Люди, годы, жизнь. Книга II | страница 32



С годами его отрицание прошлого искусства слабело. В конце 1928 года «Новый леф» сообщал, что Маяковский публично заявил: «Я амнистирую Рембрандта». Еще раз напомню - он умер молодым. Он жил, думал, чувствовал, да и писал не по плану - прежде всего он был поэтом. Помню, с каким восхищением он говорил о новой, индустриальной красоте Америки в те далекие годы, когда электрификация нашей страны была еще только замыслом, когда на Театральной площади, темной, занесенной снегом, горели тусклые лампочки: «Дети - цветы жизни». Я встретил его, когда он вернулся из Америки. Да, конечно, Бруклинский мост хорош, да, там много машин. Но сколько там дикости, бесчеловечности! Он ругался, говорил, как обрадовался, увидев крохотные садики Нормандии. Из программы «Лефа» вытекало и отрицание Парижа, где каждый дом - обломок старины, и восхваление сугубо новой, индустриализованной Америки. Но Маяковский проклинал Америку и, не стыдясь показаться сентиментальным, объяснялся в любви Парижу. Откуда такое противоречие? Да, «Леф» был журналом, просуществовавшим несколько лет, а Маяковский был большим поэтом. В декларативных стихах он издевался над поклонниками Пушкина, над посетителями Лувра, а его восхищали и строфы «Онегина», и старая живопись.

Он сразу понял, что Октябрьская революция переменила ход истории, но детали будущего видел условно: не на полотне - на плакате. Нам трудно теперь соблазниться гигиенической идиллией последнего действия «Клопа». Искусство прошлого представлялось Маяковскому не столько чуждым, сколько обреченным. Его иконоборчество было обетом, подвигом. Он вел бой не только с тем или иным критиком, не только с авторами чувствительных романсов, но и с самим собой. Он написал:

Я хочу быть понят моей страной, а не буду понят - что ж?!

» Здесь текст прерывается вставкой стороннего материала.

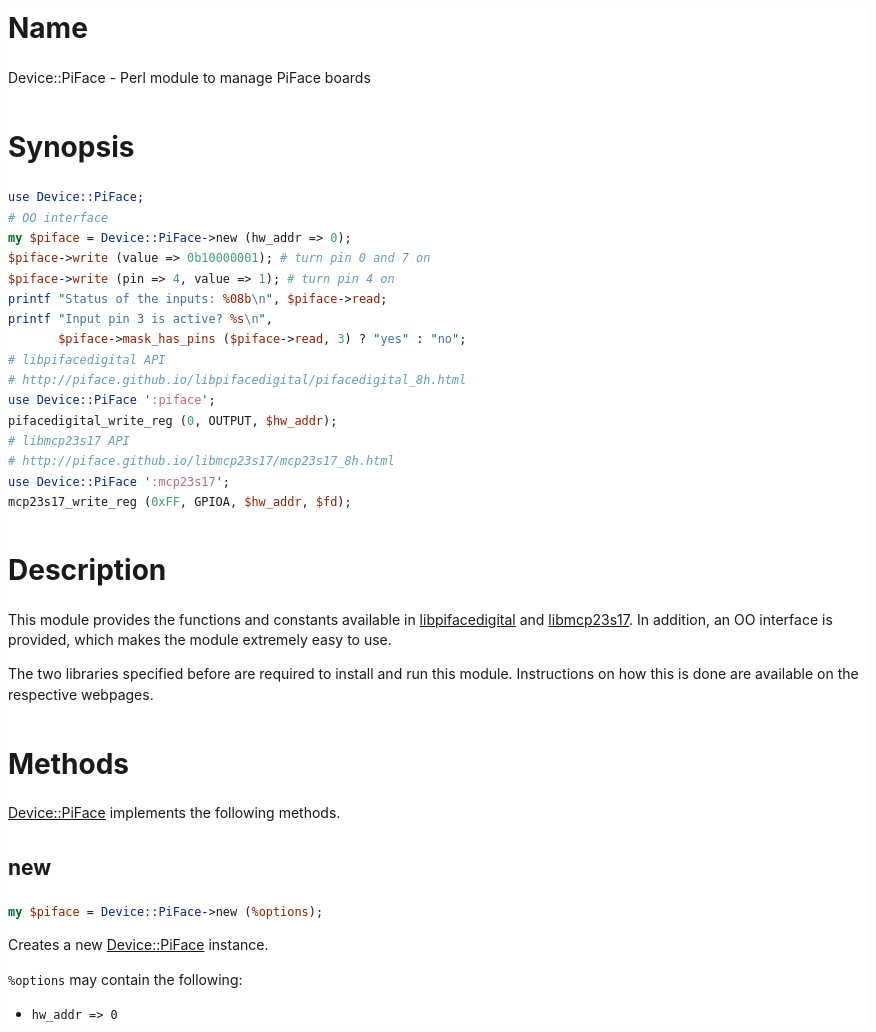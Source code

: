 # Name

Device::PiFace - Perl module to manage PiFace boards

# Synopsis

```perl
use Device::PiFace;
# OO interface
my $piface = Device::PiFace->new (hw_addr => 0);
$piface->write (value => 0b10000001); # turn pin 0 and 7 on
$piface->write (pin => 4, value => 1); # turn pin 4 on
printf "Status of the inputs: %08b\n", $piface->read;
printf "Input pin 3 is active? %s\n",
       $piface->mask_has_pins ($piface->read, 3) ? "yes" : "no";
# libpifacedigital API
# http://piface.github.io/libpifacedigital/pifacedigital_8h.html
use Device::PiFace ':piface';
pifacedigital_write_reg (0, OUTPUT, $hw_addr);
# libmcp23s17 API
# http://piface.github.io/libmcp23s17/mcp23s17_8h.html
use Device::PiFace ':mcp23s17';
mcp23s17_write_reg (0xFF, GPIOA, $hw_addr, $fd);
```

# Description

This module provides the functions and constants available in
[libpifacedigital](https://github.com/piface/libpifacedigital) and
[libmcp23s17](https://github.com/piface/libmcp23s17). In addition, an OO interface is provided,
which makes the module extremely easy to use.

The two libraries specified before are required to install and run this module. Instructions on
how this is done are available on the respective webpages.

# Methods

[Device::PiFace](https://metacpan.org/pod/Device::PiFace) implements the following methods.

## new

```perl
my $piface = Device::PiFace->new (%options);
```

Creates a new [Device::PiFace](https://metacpan.org/pod/Device::PiFace) instance.

`%options` may contain the following:

- `hw_addr => 0`

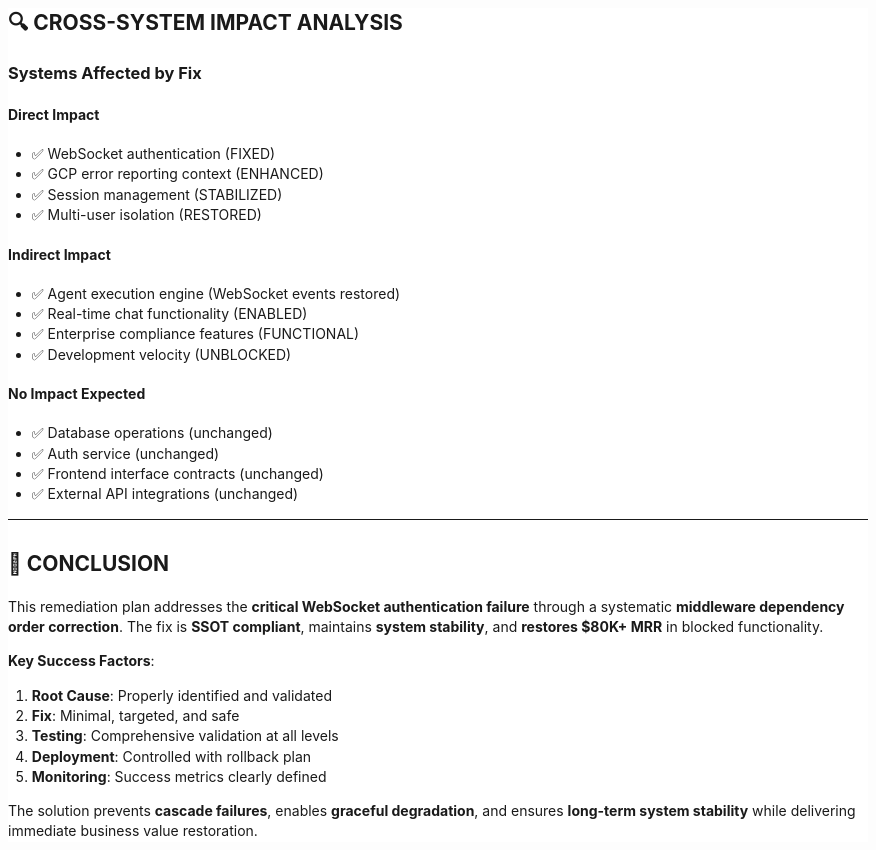 
## 🔍 CROSS-SYSTEM IMPACT ANALYSIS

### **Systems Affected by Fix**

#### **Direct Impact**
- ✅ WebSocket authentication (FIXED)
- ✅ GCP error reporting context (ENHANCED)  
- ✅ Session management (STABILIZED)
- ✅ Multi-user isolation (RESTORED)

#### **Indirect Impact**
- ✅ Agent execution engine (WebSocket events restored)
- ✅ Real-time chat functionality (ENABLED)
- ✅ Enterprise compliance features (FUNCTIONAL)
- ✅ Development velocity (UNBLOCKED)

#### **No Impact Expected**
- ✅ Database operations (unchanged)
- ✅ Auth service (unchanged)  
- ✅ Frontend interface contracts (unchanged)
- ✅ External API integrations (unchanged)

---

## 🎯 CONCLUSION

This remediation plan addresses the **critical WebSocket authentication failure** through a systematic **middleware dependency order correction**. The fix is **SSOT compliant**, maintains **system stability**, and **restores $80K+ MRR** in blocked functionality.

**Key Success Factors**:
1. **Root Cause**: Properly identified and validated
2. **Fix**: Minimal, targeted, and safe
3. **Testing**: Comprehensive validation at all levels  
4. **Deployment**: Controlled with rollback plan
5. **Monitoring**: Success metrics clearly defined

The solution prevents **cascade failures**, enables **graceful degradation**, and ensures **long-term system stability** while delivering immediate business value restoration.
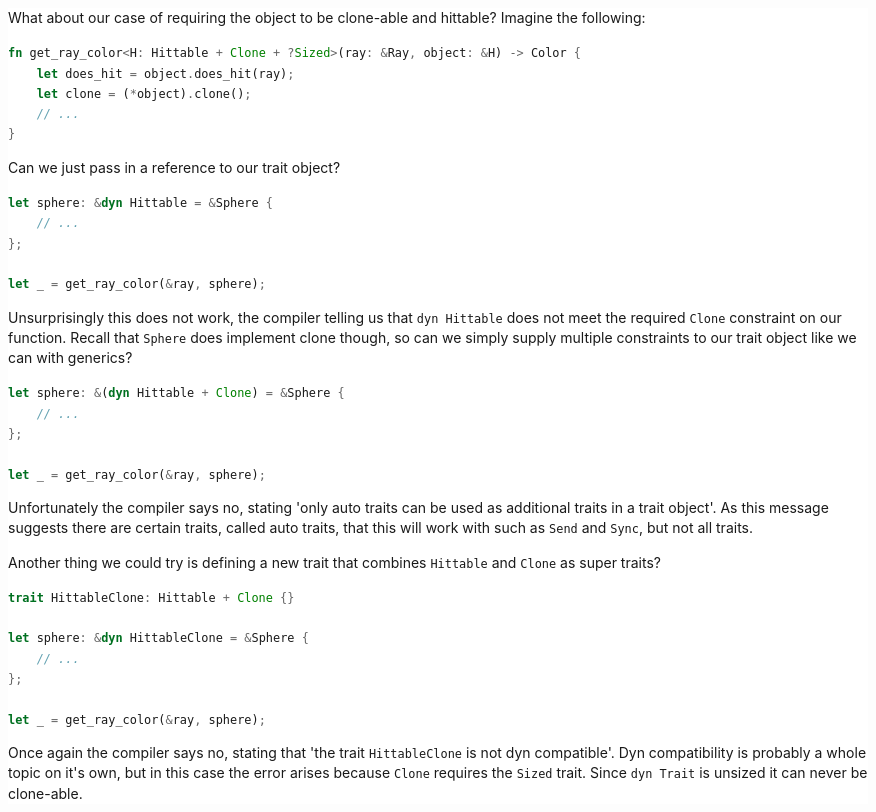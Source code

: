 What about our case of requiring the object to be clone-able and hittable?
Imagine the following:

```rust
fn get_ray_color<H: Hittable + Clone + ?Sized>(ray: &Ray, object: &H) -> Color {
    let does_hit = object.does_hit(ray);
    let clone = (*object).clone();
    // ...
}
```

Can we just pass in a reference to our trait object?

```rust
let sphere: &dyn Hittable = &Sphere {
    // ...
};

let _ = get_ray_color(&ray, sphere);
```

Unsurprisingly this does not work, the compiler telling us that `dyn Hittable`
does not meet the required `Clone` constraint on our function. Recall that
`Sphere` does implement clone though, so can we simply supply multiple
constraints to our trait object like we can with generics?

```rust
let sphere: &(dyn Hittable + Clone) = &Sphere {
    // ...
};

let _ = get_ray_color(&ray, sphere);
```

Unfortunately the compiler says no, stating 'only auto traits can be used as
additional traits in a trait object'. As this message suggests there are certain
traits, called auto traits, that this will work with such as `Send` and `Sync`,
but not all traits.

Another thing we could try is defining a new trait that combines `Hittable`
and `Clone` as super traits?

```rust
trait HittableClone: Hittable + Clone {}

let sphere: &dyn HittableClone = &Sphere {
    // ...
};

let _ = get_ray_color(&ray, sphere);
```

Once again the compiler says no, stating that 'the trait `HittableClone` is not
dyn compatible'. Dyn compatibility is probably a whole topic on it's own, but in
this case the error arises because `Clone` requires the `Sized` trait. Since
`dyn Trait` is unsized it can never be clone-able.
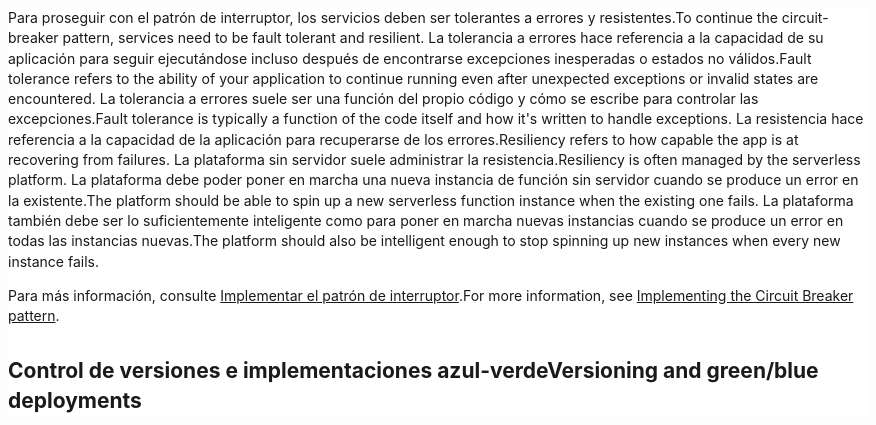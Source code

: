 <span data-ttu-id="8eafa-191">Para proseguir con el patrón de interruptor, los servicios deben ser tolerantes a errores y resistentes.</span><span class="sxs-lookup"><span data-stu-id="8eafa-191">To continue the circuit-breaker pattern, services need to be fault tolerant and resilient.</span></span> <span data-ttu-id="8eafa-192">La tolerancia a errores hace referencia a la capacidad de su aplicación para seguir ejecutándose incluso después de encontrarse excepciones inesperadas o estados no válidos.</span><span class="sxs-lookup"><span data-stu-id="8eafa-192">Fault tolerance refers to the ability of your application to continue running even after unexpected exceptions or invalid states are encountered.</span></span> <span data-ttu-id="8eafa-193">La tolerancia a errores suele ser una función del propio código y cómo se escribe para controlar las excepciones.</span><span class="sxs-lookup"><span data-stu-id="8eafa-193">Fault tolerance is typically a function of the code itself and how it's written to handle exceptions.</span></span> <span data-ttu-id="8eafa-194">La resistencia hace referencia a la capacidad de la aplicación para recuperarse de los errores.</span><span class="sxs-lookup"><span data-stu-id="8eafa-194">Resiliency refers to how capable the app is at recovering from failures.</span></span> <span data-ttu-id="8eafa-195">La plataforma sin servidor suele administrar la resistencia.</span><span class="sxs-lookup"><span data-stu-id="8eafa-195">Resiliency is often managed by the serverless platform.</span></span> <span data-ttu-id="8eafa-196">La plataforma debe poder poner en marcha una nueva instancia de función sin servidor cuando se produce un error en la existente.</span><span class="sxs-lookup"><span data-stu-id="8eafa-196">The platform should be able to spin up a new serverless function instance when the existing one fails.</span></span> <span data-ttu-id="8eafa-197">La plataforma también debe ser lo suficientemente inteligente como para poner en marcha nuevas instancias cuando se produce un error en todas las instancias nuevas.</span><span class="sxs-lookup"><span data-stu-id="8eafa-197">The platform should also be intelligent enough to stop spinning up new instances when every new instance fails.</span></span>

<span data-ttu-id="8eafa-198">Para más información, consulte [Implementar el patrón de interruptor](../microservices/implement-resilient-applications/implement-circuit-breaker-pattern.md).</span><span class="sxs-lookup"><span data-stu-id="8eafa-198">For more information, see [Implementing the Circuit Breaker pattern](../microservices/implement-resilient-applications/implement-circuit-breaker-pattern.md).</span></span>

## <a name="versioning-and-greenblue-deployments"></a><span data-ttu-id="8eafa-199">Control de versiones e implementaciones azul-verde</span><span class="sxs-lookup"><span data-stu-id="8eafa-199">Versioning and green/blue deployments</span></span>
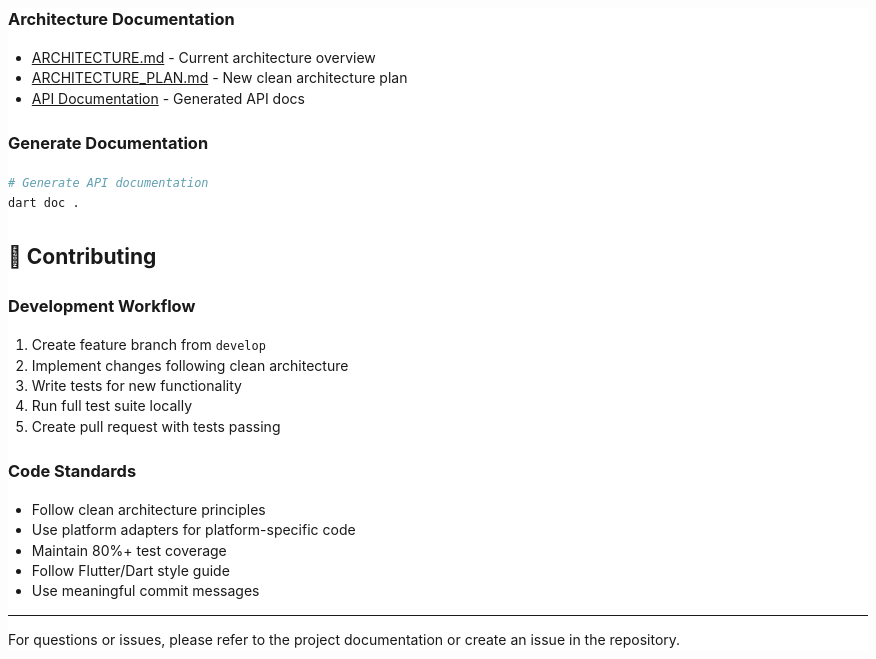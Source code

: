 ### Architecture Documentation

- [ARCHITECTURE.md](ARCHITECTURE.md) - Current architecture overview
- [ARCHITECTURE_PLAN.md](ARCHITECTURE_PLAN.md) - New clean architecture plan
- [API Documentation](docs/api/) - Generated API docs

### Generate Documentation

```bash
# Generate API documentation
dart doc .
```

## 🤝 Contributing

### Development Workflow

1. Create feature branch from `develop`
2. Implement changes following clean architecture
3. Write tests for new functionality
4. Run full test suite locally
5. Create pull request with tests passing

### Code Standards

- Follow clean architecture principles
- Use platform adapters for platform-specific code
- Maintain 80%+ test coverage
- Follow Flutter/Dart style guide
- Use meaningful commit messages

---

For questions or issues, please refer to the project documentation or create an issue in the repository.

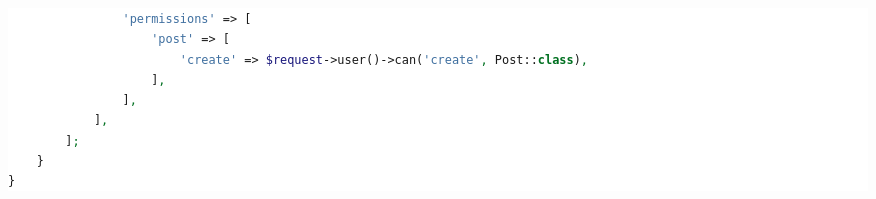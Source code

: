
 ```php
                'permissions' => [
                    'post' => [
                        'create' => $request->user()->can('create', Post::class),
                    ],
                ],
            ],
        ];
    }
}
```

По родной стране пройду стороной, как проходит косой дождь.

Он зачеркнул эти строки, найдя их чересчур чувствительными. А родная страна его поняла, поняла также выброшенные им прекрасные стихи…

Я вспоминаю его осенью 1928 года - он пробыл тогда больше месяца в Париже. Мы часто встречались. Вижу его мрачным в маленьком баре «Куполь». Он заказывал виски марки «уайт хорс» («белая лошадь»); пил он мало, но сочинил песенку:

Хорошая лошадь

«уайт хорс».

Белая грива, белый хвост…

Как-то он сказал: «А вы думаете, это легко?.. Я мог бы писать стихи лучше их всех…» Он был до конца предан своей идее.

Много говорили, почему он покончил с собой,- то про неудачи с выставкой его литературных работ, то про нападки рапповцев, то про сердечные дела. Мне не по душе догадки: я не могу подойти к жизни человека, которого я знал, как подходят к плану романа… Хочу сказать одно: люди часто забывают, что поэт обладает обостренной чувствительностью, на то он поэт. Владимир Владимирович себя называл «волом», даже «волищем», о своих стихах говорил, что они «бегемоты», на одном собрании сказал, что у него «слоновая шкура», которой не пробить никакой пулей. На самом деле он жил и без обыкновенной человеческой кожи.